On higher education and a Derry university, students from Northern Ireland benefit from two outstanding universities: Queen’s and Ulster University. We also recognise that many of those who come from Ulster choose to study in other parts of the UK or indeed internationally. While the Northern Ireland Department for the Economy has policy responsibility for higher education in Northern Ireland, universities are independent of government. As such, it is for a university, whether prospective or existing, to decide where to base any new campus.

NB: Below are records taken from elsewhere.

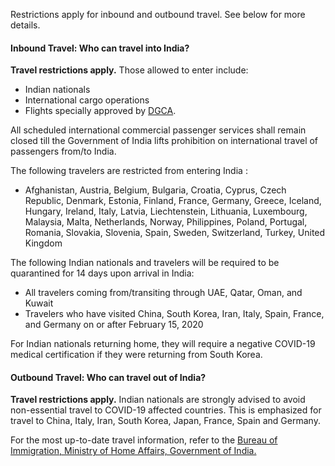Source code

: Restrictions apply for inbound and outbound travel. See below for more details.

#### Inbound Travel: Who can travel into India?

**Travel restrictions apply.** Those allowed to enter include:
- Indian nationals
- International cargo operations
- Flights specially approved by [DGCA](https://dgca.gov.in/digigov-portal/).

All scheduled international commercial passenger services shall remain closed till the Government of India lifts prohibition on international travel of passengers from/to India.

The following travelers are restricted from entering India :

- Afghanistan, Austria, Belgium, Bulgaria, Croatia, Cyprus, Czech Republic, Denmark, Estonia, Finland, France, Germany, Greece, Iceland, Hungary, Ireland, Italy, Latvia, Liechtenstein, Lithuania, Luxembourg, Malaysia, Malta, Netherlands, Norway, Philippines, Poland, Portugal, Romania, Slovakia, Slovenia, Spain, Sweden, Switzerland, Turkey, United Kingdom

The following Indian nationals and travelers will be required to be quarantined for 14 days upon arrival in India:

- All travelers coming from/transiting through UAE, Qatar, Oman, and Kuwait
- Travelers who have visited China, South Korea, Iran, Italy, Spain, France, and Germany on or after February 15, 2020

For Indian nationals returning home, they will require a negative COVID-19 medical certification if they were returning from South Korea.

#### Outbound Travel: Who can travel out of India?

**Travel restrictions apply.** Indian nationals are strongly advised to avoid non-essential travel to COVID-19 affected countries. This is emphasized for travel to China, Italy, Iran, South Korea, Japan, France, Spain and Germany.

For the most up-to-date travel information, refer to the [Bureau of Immigration, Ministry of Home Affairs, Government of India.](https://boi.gov.in/content/advisory-travel-and-visa-restrictions-related-covid-19-1)
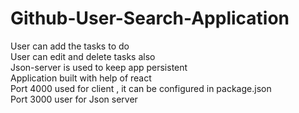 # Github-User-Search-Application
User can add the tasks to do<br />
User can edit and delete tasks also<br />
Json-server is used to keep app persistent <br />
Application built with help of react <br/>
Port 4000 used for client , it can be configured in package.json <br/>
Port 3000 user for Json server <br/>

It should be noted that no application has been made from any organisation to establish a university in Derry/Londonderry.
The Government are aware that Ulster University has been for some time considering the development of a graduate medical school, to be located in Derry/Londonderry. This project proposal features heavily in the Derry City & Strabane District Council’s economic regeneration plans for the region. We hope that progress may be made via this route.
On the presumption of non-prosecution, the current system for dealing with the legacy of Northern Ireland’s past is not working well. This needs to change. As my right honourable friend the Prime Minister said recently, it is common ground across all Benches that it is simply not right that former soldiers should face unfair and repeated investigations, with no new evidence, many years after the events in question.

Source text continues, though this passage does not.